Using the listing below, copy every line that mentions "Amyl".

++++ Supplied records

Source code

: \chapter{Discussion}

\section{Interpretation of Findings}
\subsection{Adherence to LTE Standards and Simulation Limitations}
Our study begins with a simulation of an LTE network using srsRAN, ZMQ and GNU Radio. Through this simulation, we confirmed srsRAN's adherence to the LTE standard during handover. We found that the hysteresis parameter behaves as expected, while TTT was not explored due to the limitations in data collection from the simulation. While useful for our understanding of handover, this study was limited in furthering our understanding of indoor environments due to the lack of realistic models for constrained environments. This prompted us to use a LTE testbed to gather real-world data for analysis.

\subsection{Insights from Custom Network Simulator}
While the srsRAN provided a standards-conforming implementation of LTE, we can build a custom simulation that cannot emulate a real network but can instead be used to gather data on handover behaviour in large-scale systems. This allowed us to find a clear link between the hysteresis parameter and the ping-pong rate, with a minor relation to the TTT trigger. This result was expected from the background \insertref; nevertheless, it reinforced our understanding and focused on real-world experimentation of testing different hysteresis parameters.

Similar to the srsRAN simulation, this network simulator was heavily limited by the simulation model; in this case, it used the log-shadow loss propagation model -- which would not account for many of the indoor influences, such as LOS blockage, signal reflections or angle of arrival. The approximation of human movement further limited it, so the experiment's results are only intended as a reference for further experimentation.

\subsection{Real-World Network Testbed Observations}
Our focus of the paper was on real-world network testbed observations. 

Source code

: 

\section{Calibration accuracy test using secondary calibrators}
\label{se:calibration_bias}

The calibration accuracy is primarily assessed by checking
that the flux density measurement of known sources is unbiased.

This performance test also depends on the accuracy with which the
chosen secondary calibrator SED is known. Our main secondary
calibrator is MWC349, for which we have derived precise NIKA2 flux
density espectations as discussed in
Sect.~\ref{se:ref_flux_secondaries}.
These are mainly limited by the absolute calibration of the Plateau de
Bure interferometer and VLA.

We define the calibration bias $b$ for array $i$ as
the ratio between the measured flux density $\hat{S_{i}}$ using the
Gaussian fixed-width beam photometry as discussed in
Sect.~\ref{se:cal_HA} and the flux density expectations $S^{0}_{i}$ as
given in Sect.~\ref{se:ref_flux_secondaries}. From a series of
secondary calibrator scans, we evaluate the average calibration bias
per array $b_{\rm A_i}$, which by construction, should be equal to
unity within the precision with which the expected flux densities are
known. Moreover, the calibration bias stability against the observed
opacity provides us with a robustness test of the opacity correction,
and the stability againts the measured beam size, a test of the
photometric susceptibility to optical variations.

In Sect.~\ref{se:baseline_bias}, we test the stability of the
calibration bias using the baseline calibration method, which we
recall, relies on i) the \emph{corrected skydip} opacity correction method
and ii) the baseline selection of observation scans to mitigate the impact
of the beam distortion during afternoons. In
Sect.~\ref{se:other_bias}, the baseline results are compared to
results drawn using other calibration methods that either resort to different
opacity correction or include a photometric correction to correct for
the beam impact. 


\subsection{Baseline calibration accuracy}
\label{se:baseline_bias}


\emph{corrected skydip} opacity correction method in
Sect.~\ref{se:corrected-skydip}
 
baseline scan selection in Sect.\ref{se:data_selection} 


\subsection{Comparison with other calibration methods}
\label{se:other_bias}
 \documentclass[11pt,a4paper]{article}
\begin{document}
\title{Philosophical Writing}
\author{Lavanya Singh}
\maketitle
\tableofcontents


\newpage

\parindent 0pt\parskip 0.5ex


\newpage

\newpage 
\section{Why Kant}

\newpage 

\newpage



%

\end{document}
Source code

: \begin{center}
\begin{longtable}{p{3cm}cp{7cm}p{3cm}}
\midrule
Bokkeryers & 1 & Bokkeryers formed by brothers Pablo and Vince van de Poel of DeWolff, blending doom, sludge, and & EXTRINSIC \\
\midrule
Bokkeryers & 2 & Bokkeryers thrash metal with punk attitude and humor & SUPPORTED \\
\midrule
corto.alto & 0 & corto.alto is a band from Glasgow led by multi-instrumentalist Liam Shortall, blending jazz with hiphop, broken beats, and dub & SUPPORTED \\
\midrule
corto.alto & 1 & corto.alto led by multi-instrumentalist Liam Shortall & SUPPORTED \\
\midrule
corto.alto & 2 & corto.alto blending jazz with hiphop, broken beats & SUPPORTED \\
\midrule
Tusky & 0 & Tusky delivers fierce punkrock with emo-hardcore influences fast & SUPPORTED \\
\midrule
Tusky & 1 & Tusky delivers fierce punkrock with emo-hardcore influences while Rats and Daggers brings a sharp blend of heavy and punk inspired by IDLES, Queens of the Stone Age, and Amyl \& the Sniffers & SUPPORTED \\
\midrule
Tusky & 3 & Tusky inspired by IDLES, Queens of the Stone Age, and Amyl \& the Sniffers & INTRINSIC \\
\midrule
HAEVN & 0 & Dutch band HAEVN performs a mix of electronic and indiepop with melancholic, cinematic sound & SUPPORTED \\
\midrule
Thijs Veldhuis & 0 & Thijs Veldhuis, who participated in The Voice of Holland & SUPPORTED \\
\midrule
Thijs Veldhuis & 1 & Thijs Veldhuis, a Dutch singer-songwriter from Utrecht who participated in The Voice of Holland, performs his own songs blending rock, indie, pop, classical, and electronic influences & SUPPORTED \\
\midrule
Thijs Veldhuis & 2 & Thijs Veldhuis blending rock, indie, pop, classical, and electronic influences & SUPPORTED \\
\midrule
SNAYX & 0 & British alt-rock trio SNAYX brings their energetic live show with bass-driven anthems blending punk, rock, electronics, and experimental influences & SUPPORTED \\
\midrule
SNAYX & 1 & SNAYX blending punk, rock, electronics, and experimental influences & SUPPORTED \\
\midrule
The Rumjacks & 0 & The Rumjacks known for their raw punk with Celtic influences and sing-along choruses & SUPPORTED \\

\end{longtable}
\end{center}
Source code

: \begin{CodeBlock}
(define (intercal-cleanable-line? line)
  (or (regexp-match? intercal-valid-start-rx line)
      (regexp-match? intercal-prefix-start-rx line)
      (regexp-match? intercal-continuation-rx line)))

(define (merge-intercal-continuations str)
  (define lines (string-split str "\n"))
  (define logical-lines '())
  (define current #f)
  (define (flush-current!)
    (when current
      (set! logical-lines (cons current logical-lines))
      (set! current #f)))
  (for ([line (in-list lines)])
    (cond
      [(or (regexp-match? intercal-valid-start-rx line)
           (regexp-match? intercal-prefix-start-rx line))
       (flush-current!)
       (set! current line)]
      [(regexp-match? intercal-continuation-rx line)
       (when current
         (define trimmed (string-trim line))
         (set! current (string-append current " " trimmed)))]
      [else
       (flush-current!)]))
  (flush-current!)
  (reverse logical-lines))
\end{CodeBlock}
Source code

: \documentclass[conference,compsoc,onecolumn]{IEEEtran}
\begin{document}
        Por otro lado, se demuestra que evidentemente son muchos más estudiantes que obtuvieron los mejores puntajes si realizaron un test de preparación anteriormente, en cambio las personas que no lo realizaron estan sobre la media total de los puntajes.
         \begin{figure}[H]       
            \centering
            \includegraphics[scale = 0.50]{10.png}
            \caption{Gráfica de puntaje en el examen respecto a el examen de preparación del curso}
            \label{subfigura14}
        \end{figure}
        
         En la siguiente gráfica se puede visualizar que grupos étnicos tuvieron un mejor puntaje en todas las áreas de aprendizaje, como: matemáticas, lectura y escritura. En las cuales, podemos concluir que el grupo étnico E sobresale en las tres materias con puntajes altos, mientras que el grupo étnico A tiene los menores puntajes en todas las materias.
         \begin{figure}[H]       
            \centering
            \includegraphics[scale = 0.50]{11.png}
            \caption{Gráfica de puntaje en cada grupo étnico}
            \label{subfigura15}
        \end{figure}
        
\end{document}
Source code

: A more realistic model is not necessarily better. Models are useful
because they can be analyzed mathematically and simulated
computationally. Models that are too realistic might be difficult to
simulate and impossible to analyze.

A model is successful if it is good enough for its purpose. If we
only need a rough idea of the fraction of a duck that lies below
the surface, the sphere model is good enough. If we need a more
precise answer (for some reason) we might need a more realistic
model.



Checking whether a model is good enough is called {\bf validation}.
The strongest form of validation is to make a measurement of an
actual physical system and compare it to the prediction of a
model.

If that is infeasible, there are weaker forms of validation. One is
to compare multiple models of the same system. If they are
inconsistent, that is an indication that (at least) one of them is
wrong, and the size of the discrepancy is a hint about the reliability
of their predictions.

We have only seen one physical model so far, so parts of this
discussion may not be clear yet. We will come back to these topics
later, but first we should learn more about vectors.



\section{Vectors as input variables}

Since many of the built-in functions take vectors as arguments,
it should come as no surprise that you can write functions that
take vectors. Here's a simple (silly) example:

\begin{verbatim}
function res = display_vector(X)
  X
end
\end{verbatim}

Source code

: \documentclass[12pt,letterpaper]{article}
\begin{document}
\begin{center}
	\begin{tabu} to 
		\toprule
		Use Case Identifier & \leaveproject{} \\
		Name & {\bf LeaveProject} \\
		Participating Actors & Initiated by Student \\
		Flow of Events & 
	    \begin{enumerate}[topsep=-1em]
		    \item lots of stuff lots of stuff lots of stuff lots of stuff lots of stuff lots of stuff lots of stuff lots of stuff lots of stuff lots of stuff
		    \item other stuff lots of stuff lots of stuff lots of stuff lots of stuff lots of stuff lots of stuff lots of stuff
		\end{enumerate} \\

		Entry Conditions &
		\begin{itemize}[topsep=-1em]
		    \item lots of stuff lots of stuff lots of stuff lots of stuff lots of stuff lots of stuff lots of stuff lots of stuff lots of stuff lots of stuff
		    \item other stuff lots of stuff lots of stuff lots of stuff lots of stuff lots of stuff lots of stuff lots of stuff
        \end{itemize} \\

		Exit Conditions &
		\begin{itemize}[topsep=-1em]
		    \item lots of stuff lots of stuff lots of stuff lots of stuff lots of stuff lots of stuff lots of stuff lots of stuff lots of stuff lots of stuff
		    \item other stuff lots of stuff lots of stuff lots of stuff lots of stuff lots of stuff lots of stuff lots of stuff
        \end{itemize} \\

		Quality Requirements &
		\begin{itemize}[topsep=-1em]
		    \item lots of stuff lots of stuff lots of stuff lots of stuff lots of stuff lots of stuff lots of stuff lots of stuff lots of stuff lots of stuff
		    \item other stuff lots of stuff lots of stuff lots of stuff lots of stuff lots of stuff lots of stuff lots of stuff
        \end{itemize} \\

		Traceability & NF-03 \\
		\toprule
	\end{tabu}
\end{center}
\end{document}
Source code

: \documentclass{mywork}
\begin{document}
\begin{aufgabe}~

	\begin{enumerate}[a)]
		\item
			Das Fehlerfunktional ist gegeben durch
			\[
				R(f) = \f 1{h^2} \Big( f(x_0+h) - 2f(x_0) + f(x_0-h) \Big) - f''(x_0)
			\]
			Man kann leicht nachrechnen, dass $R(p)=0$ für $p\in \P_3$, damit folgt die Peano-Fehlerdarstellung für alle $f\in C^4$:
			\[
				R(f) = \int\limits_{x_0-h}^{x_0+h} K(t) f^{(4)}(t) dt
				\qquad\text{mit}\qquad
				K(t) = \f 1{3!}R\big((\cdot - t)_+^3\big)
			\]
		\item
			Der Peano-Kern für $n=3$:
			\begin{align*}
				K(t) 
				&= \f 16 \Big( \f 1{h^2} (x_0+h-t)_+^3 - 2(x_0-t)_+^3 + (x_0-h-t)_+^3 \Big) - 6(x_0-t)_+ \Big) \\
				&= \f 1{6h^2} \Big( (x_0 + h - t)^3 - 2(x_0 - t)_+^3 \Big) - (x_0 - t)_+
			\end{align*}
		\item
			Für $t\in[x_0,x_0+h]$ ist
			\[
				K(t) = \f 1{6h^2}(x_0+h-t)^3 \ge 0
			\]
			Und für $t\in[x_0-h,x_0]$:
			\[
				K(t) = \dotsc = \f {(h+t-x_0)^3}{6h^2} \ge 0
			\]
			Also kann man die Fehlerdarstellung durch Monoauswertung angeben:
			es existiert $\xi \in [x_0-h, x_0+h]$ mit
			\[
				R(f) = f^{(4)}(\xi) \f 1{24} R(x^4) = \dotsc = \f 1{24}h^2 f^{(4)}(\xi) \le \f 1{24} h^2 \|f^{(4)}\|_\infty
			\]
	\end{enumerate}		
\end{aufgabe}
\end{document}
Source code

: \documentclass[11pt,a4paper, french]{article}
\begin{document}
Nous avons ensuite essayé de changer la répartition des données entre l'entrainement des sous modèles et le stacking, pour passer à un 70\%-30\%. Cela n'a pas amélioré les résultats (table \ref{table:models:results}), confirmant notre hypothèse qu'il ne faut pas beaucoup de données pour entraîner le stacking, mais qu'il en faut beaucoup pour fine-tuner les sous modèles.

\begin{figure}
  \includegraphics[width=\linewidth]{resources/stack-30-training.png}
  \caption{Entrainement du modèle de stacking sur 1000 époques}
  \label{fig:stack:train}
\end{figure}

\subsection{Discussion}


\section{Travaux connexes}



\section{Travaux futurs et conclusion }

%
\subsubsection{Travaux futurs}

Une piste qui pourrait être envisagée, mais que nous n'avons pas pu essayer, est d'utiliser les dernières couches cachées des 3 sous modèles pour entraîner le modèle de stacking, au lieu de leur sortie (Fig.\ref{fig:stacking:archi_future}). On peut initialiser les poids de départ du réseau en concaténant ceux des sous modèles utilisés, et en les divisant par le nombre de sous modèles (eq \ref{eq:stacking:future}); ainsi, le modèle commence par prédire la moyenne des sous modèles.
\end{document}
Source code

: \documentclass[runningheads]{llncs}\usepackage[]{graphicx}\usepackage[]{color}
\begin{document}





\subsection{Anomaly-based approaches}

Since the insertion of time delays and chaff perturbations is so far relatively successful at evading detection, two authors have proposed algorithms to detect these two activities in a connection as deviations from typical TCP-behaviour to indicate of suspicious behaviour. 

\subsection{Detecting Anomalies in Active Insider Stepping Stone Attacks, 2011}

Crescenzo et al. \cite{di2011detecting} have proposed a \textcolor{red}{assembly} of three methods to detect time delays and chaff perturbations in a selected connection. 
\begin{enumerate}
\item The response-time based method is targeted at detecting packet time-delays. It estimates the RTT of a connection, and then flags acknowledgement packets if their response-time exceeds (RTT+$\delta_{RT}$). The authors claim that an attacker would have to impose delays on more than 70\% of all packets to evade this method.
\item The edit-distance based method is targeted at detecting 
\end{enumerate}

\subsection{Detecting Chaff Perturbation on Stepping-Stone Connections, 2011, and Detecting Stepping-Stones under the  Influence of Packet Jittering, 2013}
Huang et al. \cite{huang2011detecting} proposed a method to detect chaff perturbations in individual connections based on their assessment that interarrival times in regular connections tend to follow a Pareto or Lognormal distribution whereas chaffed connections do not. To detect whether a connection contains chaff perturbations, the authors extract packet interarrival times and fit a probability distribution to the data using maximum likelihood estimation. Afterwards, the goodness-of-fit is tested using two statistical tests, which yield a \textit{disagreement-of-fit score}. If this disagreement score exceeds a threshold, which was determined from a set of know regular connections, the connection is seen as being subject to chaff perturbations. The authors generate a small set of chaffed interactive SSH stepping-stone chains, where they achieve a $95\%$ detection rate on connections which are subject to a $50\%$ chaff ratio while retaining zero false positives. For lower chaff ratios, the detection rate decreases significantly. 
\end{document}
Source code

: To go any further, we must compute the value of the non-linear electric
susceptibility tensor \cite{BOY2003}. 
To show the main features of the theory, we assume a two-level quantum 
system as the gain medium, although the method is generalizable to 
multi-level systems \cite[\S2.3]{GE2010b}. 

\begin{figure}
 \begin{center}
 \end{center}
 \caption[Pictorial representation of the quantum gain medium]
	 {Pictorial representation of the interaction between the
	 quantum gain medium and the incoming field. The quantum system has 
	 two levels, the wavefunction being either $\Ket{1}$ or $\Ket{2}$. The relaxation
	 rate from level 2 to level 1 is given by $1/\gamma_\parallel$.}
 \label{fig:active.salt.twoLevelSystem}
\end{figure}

++++++++

● Response
Tusky & 1 & Tusky delivers fierce punkrock with emo-hardcore influences while Rats and Daggers brings a sharp blend of heavy and punk inspired by IDLES, Queens of the Stone Age, and Amyl \& the Sniffers & SUPPORTED \\
Tusky & 3 & Tusky inspired by IDLES, Queens of the Stone Age, and Amyl \& the Sniffers & INTRINSIC \\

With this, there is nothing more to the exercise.